Start of SOURCE DATA
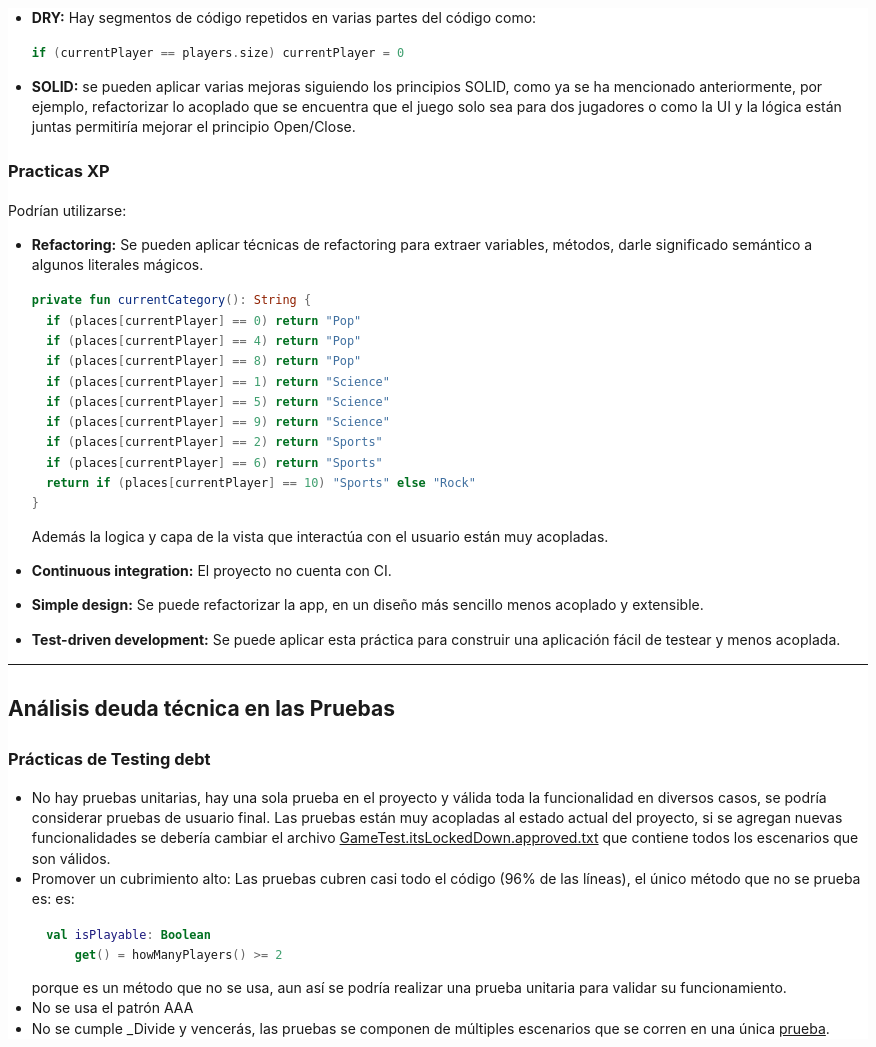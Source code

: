 * __DRY:__ Hay segmentos de código repetidos en varias partes del código como:
  ``` kotlin
  if (currentPlayer == players.size) currentPlayer = 0
  ``` 
* __SOLID:__ se pueden aplicar varias mejoras siguiendo los principios SOLID, como ya se ha mencionado anteriormente,
por ejemplo, refactorizar lo acoplado que se encuentra que el juego solo sea para dos jugadores o como la UI y la lógica
están juntas permitiría mejorar el principio Open/Close.

### Practicas XP

Podrían utilizarse:

* __Refactoring:__ Se pueden aplicar técnicas de refactoring para extraer variables, métodos, darle significado semántico
a algunos literales mágicos.
  ``` kotlin
  private fun currentCategory(): String {
    if (places[currentPlayer] == 0) return "Pop"
    if (places[currentPlayer] == 4) return "Pop"
    if (places[currentPlayer] == 8) return "Pop"
    if (places[currentPlayer] == 1) return "Science"
    if (places[currentPlayer] == 5) return "Science"
    if (places[currentPlayer] == 9) return "Science"
    if (places[currentPlayer] == 2) return "Sports"
    if (places[currentPlayer] == 6) return "Sports"
    return if (places[currentPlayer] == 10) "Sports" else "Rock"
  }
  ``` 
  Además la logica y capa de la vista que interactúa con el usuario están muy acopladas.

* __Continuous integration:__ El proyecto no cuenta con CI.
* __Simple design:__ Se puede refactorizar la app, en un diseño más sencillo menos acoplado y extensible.
* __Test-driven development:__ Se puede aplicar esta práctica para construir una aplicación fácil de testear y menos
  acoplada.

---

## Análisis deuda técnica en las Pruebas

### Prácticas de Testing debt

* No hay pruebas unitarias, hay una sola prueba en el proyecto y válida toda la funcionalidad en diversos casos, se
podría considerar pruebas de usuario final. Las pruebas están muy acopladas al estado actual del proyecto,
si se agregan nuevas funcionalidades se debería cambiar el archivo
[GameTest.itsLockedDown.approved.txt](kotlin/src/test/kotlin/com/adaptionsoft/games/trivia/GameRunnerTest.itsLockedDown.approved.txt)
  que contiene todos los escenarios que son válidos.
* Promover un cubrimiento alto: Las pruebas cubren casi todo el código (96% de las líneas), el único método que no se prueba es:
  es:
  ```kotlin
    val isPlayable: Boolean
        get() = howManyPlayers() >= 2
  ```
  porque es un método que no se usa, aun así se podría realizar una prueba unitaria para validar su funcionamiento.
* No se usa el patrón AAA
* No se cumple _Divide y vencerás, las pruebas se componen de múltiples escenarios que se corren en una única
   [prueba](kotlin/src/test/kotlin/com/adaptionsoft/games/trivia/GameTest.kt).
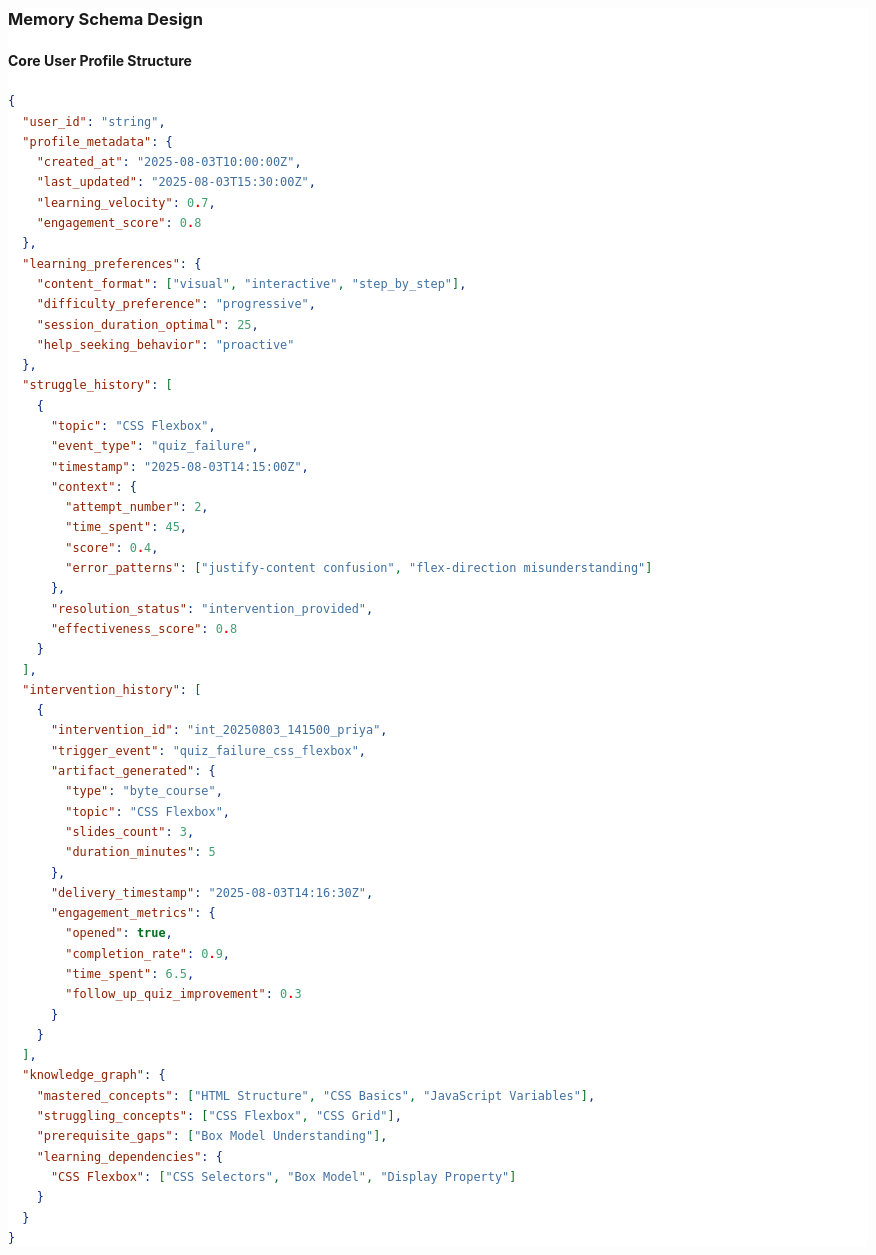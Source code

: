 ### Memory Schema Design

#### Core User Profile Structure
```json
{
  "user_id": "string",
  "profile_metadata": {
    "created_at": "2025-08-03T10:00:00Z",
    "last_updated": "2025-08-03T15:30:00Z",
    "learning_velocity": 0.7,
    "engagement_score": 0.8
  },
  "learning_preferences": {
    "content_format": ["visual", "interactive", "step_by_step"],
    "difficulty_preference": "progressive",
    "session_duration_optimal": 25,
    "help_seeking_behavior": "proactive"
  },
  "struggle_history": [
    {
      "topic": "CSS Flexbox",
      "event_type": "quiz_failure",
      "timestamp": "2025-08-03T14:15:00Z",
      "context": {
        "attempt_number": 2,
        "time_spent": 45,
        "score": 0.4,
        "error_patterns": ["justify-content confusion", "flex-direction misunderstanding"]
      },
      "resolution_status": "intervention_provided",
      "effectiveness_score": 0.8
    }
  ],
  "intervention_history": [
    {
      "intervention_id": "int_20250803_141500_priya",
      "trigger_event": "quiz_failure_css_flexbox",
      "artifact_generated": {
        "type": "byte_course",
        "topic": "CSS Flexbox",
        "slides_count": 3,
        "duration_minutes": 5
      },
      "delivery_timestamp": "2025-08-03T14:16:30Z",
      "engagement_metrics": {
        "opened": true,
        "completion_rate": 0.9,
        "time_spent": 6.5,
        "follow_up_quiz_improvement": 0.3
      }
    }
  ],
  "knowledge_graph": {
    "mastered_concepts": ["HTML Structure", "CSS Basics", "JavaScript Variables"],
    "struggling_concepts": ["CSS Flexbox", "CSS Grid"],
    "prerequisite_gaps": ["Box Model Understanding"],
    "learning_dependencies": {
      "CSS Flexbox": ["CSS Selectors", "Box Model", "Display Property"]
    }
  }
}
```
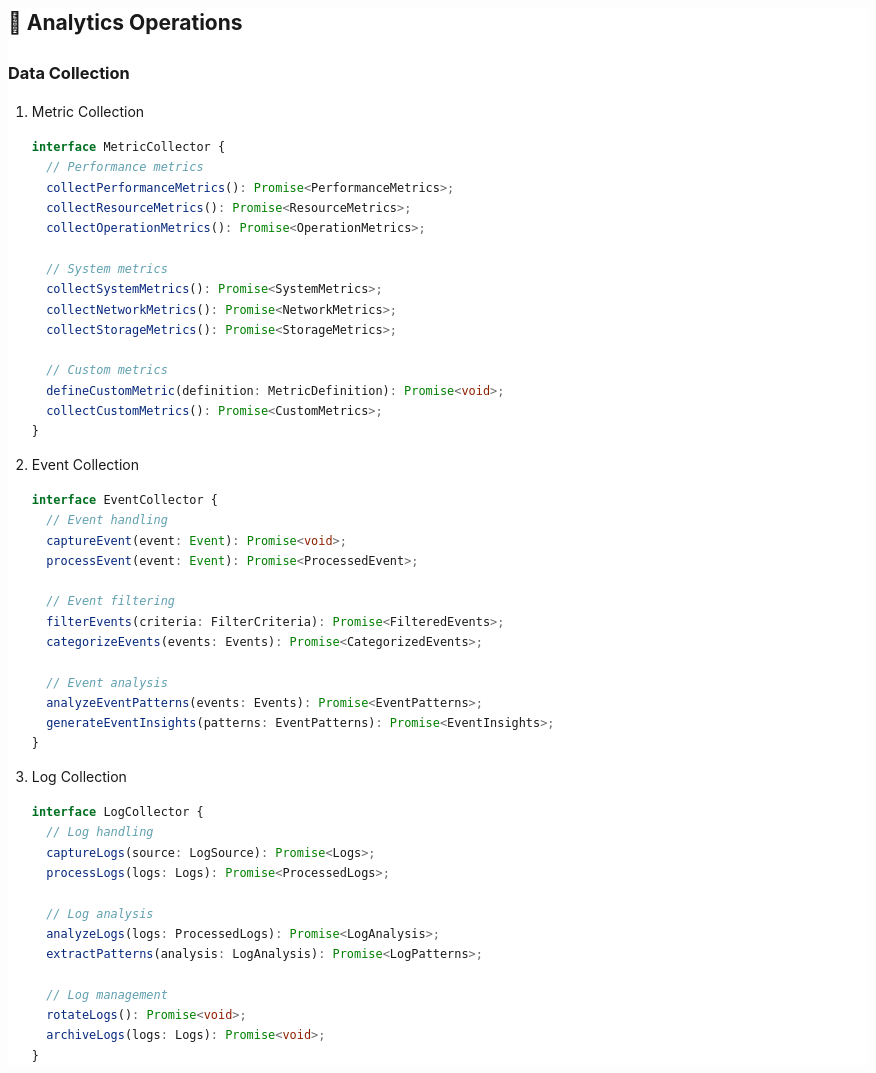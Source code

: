 ## 🔄 Analytics Operations

### Data Collection
1. Metric Collection
   ```typescript
   interface MetricCollector {
     // Performance metrics
     collectPerformanceMetrics(): Promise<PerformanceMetrics>;
     collectResourceMetrics(): Promise<ResourceMetrics>;
     collectOperationMetrics(): Promise<OperationMetrics>;
     
     // System metrics
     collectSystemMetrics(): Promise<SystemMetrics>;
     collectNetworkMetrics(): Promise<NetworkMetrics>;
     collectStorageMetrics(): Promise<StorageMetrics>;
     
     // Custom metrics
     defineCustomMetric(definition: MetricDefinition): Promise<void>;
     collectCustomMetrics(): Promise<CustomMetrics>;
   }
   ```

2. Event Collection
   ```typescript
   interface EventCollector {
     // Event handling
     captureEvent(event: Event): Promise<void>;
     processEvent(event: Event): Promise<ProcessedEvent>;
     
     // Event filtering
     filterEvents(criteria: FilterCriteria): Promise<FilteredEvents>;
     categorizeEvents(events: Events): Promise<CategorizedEvents>;
     
     // Event analysis
     analyzeEventPatterns(events: Events): Promise<EventPatterns>;
     generateEventInsights(patterns: EventPatterns): Promise<EventInsights>;
   }
   ```

3. Log Collection
   ```typescript
   interface LogCollector {
     // Log handling
     captureLogs(source: LogSource): Promise<Logs>;
     processLogs(logs: Logs): Promise<ProcessedLogs>;
     
     // Log analysis
     analyzeLogs(logs: ProcessedLogs): Promise<LogAnalysis>;
     extractPatterns(analysis: LogAnalysis): Promise<LogPatterns>;
     
     // Log management
     rotateLogs(): Promise<void>;
     archiveLogs(logs: Logs): Promise<void>;
   }
   ```
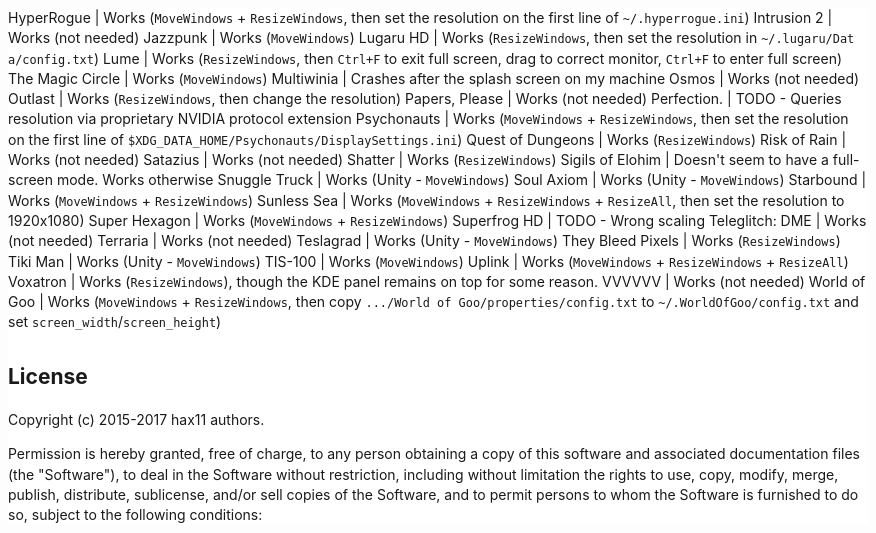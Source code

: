 HyperRogue                      | Works (`MoveWindows` + `ResizeWindows`, then set the resolution on the first line of `~/.hyperrogue.ini`)
Intrusion 2                     | Works (not needed)
Jazzpunk                        | Works (`MoveWindows`)
Lugaru HD                       | Works (`ResizeWindows`, then set the resolution in `~/.lugaru/Data/config.txt`)
Lume                            | Works (`ResizeWindows`, then `Ctrl+F` to exit full screen, drag to correct monitor, `Ctrl+F` to enter full screen)
The Magic Circle                | Works (`MoveWindows`)
Multiwinia                      | Crashes after the splash screen on my machine
Osmos                           | Works (not needed)
Outlast                         | Works (`ResizeWindows`, then change the resolution)
Papers, Please                  | Works (not needed)
Perfection.                     | TODO - Queries resolution via proprietary NVIDIA protocol extension
Psychonauts                     | Works (`MoveWindows` + `ResizeWindows`, then set the resolution on the first line of `$XDG_DATA_HOME/Psychonauts/DisplaySettings.ini`)
Quest of Dungeons               | Works (`ResizeWindows`)
Risk of Rain                    | Works (not needed)
Satazius                        | Works (not needed)
Shatter                         | Works (`ResizeWindows`)
Sigils of Elohim                | Doesn't seem to have a full-screen mode. Works otherwise
Snuggle Truck                   | Works (Unity - `MoveWindows`)
Soul Axiom                      | Works (Unity - `MoveWindows`)
Starbound                       | Works (`MoveWindows` + `ResizeWindows`)
Sunless Sea                     | Works (`MoveWindows` + `ResizeWindows` + `ResizeAll`, then set the resolution to 1920x1080)
Super Hexagon                   | Works (`MoveWindows` + `ResizeWindows`)
Superfrog HD                    | TODO - Wrong scaling
Teleglitch: DME                 | Works (not needed)
Terraria                        | Works (not needed)
Teslagrad                       | Works (Unity - `MoveWindows`)
They Bleed Pixels               | Works (`ResizeWindows`)
Tiki Man                        | Works (Unity - `MoveWindows`)
TIS-100                         | Works (`MoveWindows`)
Uplink                          | Works (`MoveWindows` + `ResizeWindows` + `ResizeAll`)
Voxatron                        | Works (`ResizeWindows`), though the KDE panel remains on top for some reason.
VVVVVV                          | Works (not needed)
World of Goo                    | Works (`MoveWindows` + `ResizeWindows`, then copy `.../World of Goo/properties/config.txt` to `~/.WorldOfGoo/config.txt` and set `screen_width`/`screen_height`)

## License

Copyright (c) 2015-2017 hax11 authors.

Permission is hereby granted, free of charge, to any person obtaining a copy of this software and associated documentation files (the "Software"), to deal in the Software without restriction, including without limitation the rights to use, copy, modify, merge, publish, distribute, sublicense, and/or sell copies of the Software, and to permit persons to whom the Software is furnished to do so, subject to the following conditions:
End of SOURCE DATA
■ PROBLEM DESCRIPTION: The lines sought are those in the data above that include the string "escenarios"; copy each one.

■ RESULT:
  que contiene todos los escenarios que son válidos.
* No se cumple _Divide y vencerás, las pruebas se componen de múltiples escenarios que se corren en una única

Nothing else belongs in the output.